Wer das harmonische, ja geradezu herzliche Einvernehmen von SPD und Grünen im heutigen Rathausbündnis erlebt, kann sich kaum vorstellen, wie fremd sich die Akteure beider Parteien vor 20 Jahren waren. Die GAL-Verhandlungschefin Krista Sager hat rückblickend einmal gesagt, in den Koalitionsgesprächen habe eine Atmosphäre von „Distanz und Misstrauen“ geherrscht. Nicht nur die Wirtschaft der Stadt begegnete den Grünen mit heftiger Skepsis. Auch im Mitte-rechts-Lager der SPD wurden die Vorbehalte gegen die GAL gepflegt. Voscherau zum Beispiel hatte seine Abneigung einem rot-grünen Bündnis gegenüber nie verborgen.

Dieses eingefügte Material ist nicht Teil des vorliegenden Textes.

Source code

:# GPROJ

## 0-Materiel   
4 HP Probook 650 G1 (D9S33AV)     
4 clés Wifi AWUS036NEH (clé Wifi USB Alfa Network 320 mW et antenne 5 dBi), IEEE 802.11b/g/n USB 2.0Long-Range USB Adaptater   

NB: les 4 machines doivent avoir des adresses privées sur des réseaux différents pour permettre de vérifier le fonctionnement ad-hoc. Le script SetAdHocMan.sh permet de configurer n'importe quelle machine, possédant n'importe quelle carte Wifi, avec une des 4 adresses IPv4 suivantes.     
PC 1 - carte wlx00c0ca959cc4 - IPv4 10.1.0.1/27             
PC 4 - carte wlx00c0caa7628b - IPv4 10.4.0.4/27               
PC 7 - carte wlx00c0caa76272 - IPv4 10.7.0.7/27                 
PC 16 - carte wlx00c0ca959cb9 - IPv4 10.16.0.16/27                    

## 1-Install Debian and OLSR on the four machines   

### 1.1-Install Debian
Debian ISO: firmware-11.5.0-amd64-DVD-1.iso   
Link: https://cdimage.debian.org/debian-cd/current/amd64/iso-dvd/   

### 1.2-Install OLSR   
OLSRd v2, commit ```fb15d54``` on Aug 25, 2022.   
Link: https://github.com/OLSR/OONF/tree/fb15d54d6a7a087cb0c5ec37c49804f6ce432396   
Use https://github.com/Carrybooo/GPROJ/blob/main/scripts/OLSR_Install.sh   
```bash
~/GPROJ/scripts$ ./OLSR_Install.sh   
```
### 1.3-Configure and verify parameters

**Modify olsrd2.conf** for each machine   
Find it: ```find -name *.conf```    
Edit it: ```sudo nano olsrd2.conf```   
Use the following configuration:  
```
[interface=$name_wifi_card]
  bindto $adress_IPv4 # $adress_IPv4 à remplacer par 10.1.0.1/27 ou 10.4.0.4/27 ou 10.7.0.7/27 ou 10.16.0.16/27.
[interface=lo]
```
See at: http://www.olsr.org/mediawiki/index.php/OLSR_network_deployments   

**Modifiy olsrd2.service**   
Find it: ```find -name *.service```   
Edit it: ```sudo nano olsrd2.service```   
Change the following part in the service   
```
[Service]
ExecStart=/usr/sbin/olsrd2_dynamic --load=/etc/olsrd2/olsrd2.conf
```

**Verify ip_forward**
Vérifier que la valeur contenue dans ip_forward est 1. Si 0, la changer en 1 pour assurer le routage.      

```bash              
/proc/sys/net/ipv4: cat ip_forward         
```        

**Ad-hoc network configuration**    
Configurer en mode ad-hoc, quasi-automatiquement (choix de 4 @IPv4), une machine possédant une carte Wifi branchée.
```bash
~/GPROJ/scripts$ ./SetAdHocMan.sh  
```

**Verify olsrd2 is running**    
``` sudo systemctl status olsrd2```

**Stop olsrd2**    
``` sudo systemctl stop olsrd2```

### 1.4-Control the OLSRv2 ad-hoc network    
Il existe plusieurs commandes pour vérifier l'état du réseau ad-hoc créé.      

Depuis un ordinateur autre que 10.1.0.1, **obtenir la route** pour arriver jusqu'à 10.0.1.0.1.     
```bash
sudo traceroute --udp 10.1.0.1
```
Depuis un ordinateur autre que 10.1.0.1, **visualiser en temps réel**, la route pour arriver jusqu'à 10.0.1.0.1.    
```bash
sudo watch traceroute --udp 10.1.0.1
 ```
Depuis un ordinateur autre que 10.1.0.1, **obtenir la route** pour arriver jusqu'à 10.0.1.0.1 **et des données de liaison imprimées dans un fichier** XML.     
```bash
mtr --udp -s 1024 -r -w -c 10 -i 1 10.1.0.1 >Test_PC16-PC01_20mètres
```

Finanzlage ließ keine großen Wohltaten zu
Andererseits drängte der realpolitische Flügel der Grünen endlich auf die Umsetzung der eigenen Politik, und das ging nun einmal nur über die Beteiligung an der Regierung. Und in sechs anderen Bundesländern gab es bereits rot-grüne Bündnisse oder hatte es gegeben. Wie heute auch entschied die grüne Basis über den Eintritt in die Koalition. Das Ergebnis zeigt die damalige Zerrissenheit der Partei: Zwei Drittel der Mitglieder stimmten für, aber immerhin ein Drittel gegen den Koalitionsvertrag.
Entscheidend für den Start in das rot-grüne Bündnis war das persönlich gute Verhältnis zwischen Runde, der dem linken Parteiflügel angehört, und Sager. Runde, der nie Zweifel an seinem Willen zur Koalition aufkommen ließ, erhielt bei der Wahl zum Ersten Bürgermeister in der Bürgerschaft nur eine Stimme weniger, als SPD und GAL Sitze hatten – beinahe schon ein Erfolg.
Finanzlage spitzte sich zu
Neben Sager, die Zweite Bürgermeisterin und Wissenschaftssenatorin wurde, stellte die GAL mit Willfried Maier (Stadtentwicklung) und Alexander Porschke (Umwelt) zwei weitere Senatsmitglieder. Der Preis des Mitregierens war für die Grünen hoch. Bei allen großen Infrastrukturprojekten hatte sich die SPD durchgesetzt. Die Planungen für die (damalige) Elbvertiefung liefen weiter. Hamburgs Bewerbung um den Bau des neuen Riesen-Airbus A380 wurde fortgesetzt. In der Konsequenz wurde für die nötige Werkserweiterung ein Teil des Mühlenberger Lochs zugeschüttet, was die Grünen stets bekämpft hatten. Und der Bau des hochmodernen Containerterminals in Altenwerder, dem ein Fischerdorf weichen musste, wurde ebenfalls fortgesetzt.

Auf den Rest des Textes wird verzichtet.